Juan Pablo Horcajada, Laura García, Natividad Benito, Carlos Cervera, Marta Sala, Angels Olivera, Alex Soriano, Marga Robau, José M Gatell, José M Miró
Enfermedades Infecciosas y Microbiología Clínica 2007, 25 (7): 429-36

OBJECTIVE: In 1995 a specialized home care service for infectious diseases was created in our institution. The aim was to improve the quality of life of patients with prolonged parenteral antimicrobial therapy requirements, reduce the length of hospital stay, and improve the care received after discharge by clinical and analytical surveillance. This study reviews the experience of this service from 1995 to 2002 using prospectively recorded data.

METHODS: An analysis was performed of the number of patients included in the home care program per year, number of patients with HIV infection, infectious disease diagnosed, department referring the patient, antimicrobial treatment administered, destination at discharge, and reason for hospital re-admission.

RESULTS: The number of patients included each year from 1995 to 2002 was 52, 55, 77, 232, 213, 321, 280 and 219, respectively. The percentage of HIV-infected patients decreased from 90% in 1995 to 23% in 2002. The main reason for referral to the program changed from substitution of day-care hospital treatment to early discharge from hospitalization. Whereas CMV infection was the most frequent infection treated during the 1995-1998 period, bacterial infections predominated in the following years. In 148 episodes, self-administration or a portable infusion pump was used for drug administration. Self-administration was associated with a greater risk of complications (24% vs. 12%, OR 2.3, 95% CI 1.5-3.6, P < 0.001) and catheter-related sepsis (4% vs. 0%, OR 12.9, 95% CI 10.9-15.3, P < 0.001). HIV-infected patients were re-hospitalized due to complications unrelated to the home care service more frequently than HIV-uninfected patients.

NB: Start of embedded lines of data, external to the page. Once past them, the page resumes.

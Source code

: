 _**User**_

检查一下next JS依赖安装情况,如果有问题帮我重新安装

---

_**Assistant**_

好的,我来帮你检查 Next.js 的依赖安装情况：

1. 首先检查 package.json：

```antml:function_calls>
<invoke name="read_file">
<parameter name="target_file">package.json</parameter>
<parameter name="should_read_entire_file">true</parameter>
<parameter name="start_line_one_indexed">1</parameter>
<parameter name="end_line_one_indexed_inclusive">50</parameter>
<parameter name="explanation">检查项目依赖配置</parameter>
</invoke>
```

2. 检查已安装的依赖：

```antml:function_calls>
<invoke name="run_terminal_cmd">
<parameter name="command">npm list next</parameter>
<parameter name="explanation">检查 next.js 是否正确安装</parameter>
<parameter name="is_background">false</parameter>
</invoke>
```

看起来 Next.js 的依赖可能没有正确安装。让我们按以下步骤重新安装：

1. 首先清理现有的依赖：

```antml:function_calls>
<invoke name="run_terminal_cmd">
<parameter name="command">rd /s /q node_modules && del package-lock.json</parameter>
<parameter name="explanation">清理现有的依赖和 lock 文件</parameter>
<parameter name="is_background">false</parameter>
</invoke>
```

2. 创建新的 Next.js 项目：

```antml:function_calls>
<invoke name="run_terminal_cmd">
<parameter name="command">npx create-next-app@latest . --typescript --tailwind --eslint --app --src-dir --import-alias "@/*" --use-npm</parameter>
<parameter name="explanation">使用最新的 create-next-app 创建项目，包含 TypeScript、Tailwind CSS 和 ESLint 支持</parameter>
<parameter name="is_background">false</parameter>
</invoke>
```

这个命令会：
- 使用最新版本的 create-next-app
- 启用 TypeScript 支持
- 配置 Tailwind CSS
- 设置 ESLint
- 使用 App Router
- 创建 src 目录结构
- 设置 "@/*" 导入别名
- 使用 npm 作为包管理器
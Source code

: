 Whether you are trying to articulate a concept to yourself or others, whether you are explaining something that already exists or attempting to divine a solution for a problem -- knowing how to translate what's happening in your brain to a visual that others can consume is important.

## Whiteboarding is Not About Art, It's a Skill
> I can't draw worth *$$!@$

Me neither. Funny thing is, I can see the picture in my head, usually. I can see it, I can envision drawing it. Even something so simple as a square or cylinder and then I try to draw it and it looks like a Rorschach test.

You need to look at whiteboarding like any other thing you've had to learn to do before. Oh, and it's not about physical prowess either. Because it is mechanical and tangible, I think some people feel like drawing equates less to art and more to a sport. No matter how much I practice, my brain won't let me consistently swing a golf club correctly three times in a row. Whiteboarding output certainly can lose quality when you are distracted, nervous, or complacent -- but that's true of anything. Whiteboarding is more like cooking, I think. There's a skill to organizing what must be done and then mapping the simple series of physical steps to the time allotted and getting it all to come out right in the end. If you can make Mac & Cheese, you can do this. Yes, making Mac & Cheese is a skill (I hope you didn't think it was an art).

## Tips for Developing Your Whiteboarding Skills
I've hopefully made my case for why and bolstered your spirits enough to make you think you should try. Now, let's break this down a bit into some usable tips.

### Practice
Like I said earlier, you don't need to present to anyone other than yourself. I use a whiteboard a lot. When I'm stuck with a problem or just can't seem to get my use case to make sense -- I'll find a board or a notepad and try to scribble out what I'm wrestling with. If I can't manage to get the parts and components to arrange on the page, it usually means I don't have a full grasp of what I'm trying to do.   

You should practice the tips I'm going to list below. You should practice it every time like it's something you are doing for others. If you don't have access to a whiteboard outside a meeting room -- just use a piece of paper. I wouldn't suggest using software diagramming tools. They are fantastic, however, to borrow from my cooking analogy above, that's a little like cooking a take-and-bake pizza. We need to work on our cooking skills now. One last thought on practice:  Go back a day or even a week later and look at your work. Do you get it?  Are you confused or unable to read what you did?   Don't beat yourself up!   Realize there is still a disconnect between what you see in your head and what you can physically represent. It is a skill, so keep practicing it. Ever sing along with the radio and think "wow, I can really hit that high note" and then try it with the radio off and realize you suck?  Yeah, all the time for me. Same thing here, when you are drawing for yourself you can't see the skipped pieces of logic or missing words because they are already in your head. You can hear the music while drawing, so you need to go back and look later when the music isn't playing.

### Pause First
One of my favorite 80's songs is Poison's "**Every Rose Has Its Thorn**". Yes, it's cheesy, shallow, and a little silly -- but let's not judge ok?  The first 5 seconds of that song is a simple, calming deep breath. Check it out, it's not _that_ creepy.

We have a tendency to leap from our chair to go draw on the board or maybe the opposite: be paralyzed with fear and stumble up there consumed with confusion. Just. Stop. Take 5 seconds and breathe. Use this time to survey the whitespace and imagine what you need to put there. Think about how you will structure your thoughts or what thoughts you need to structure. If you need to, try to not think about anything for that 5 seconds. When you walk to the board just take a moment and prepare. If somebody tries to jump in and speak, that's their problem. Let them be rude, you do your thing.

CONCLUSIONS: The percentage of HIV-infected patients included in the infectious disease home care service has progressively decreased since 1996, a fact likely to be related to the introduction of highly active antiretroviral therapy and better control of opportunistic infections. Currently, bacterial infections are the most frequent infections treated in the service. Early hospital discharge is now the main reason for referral to the home program.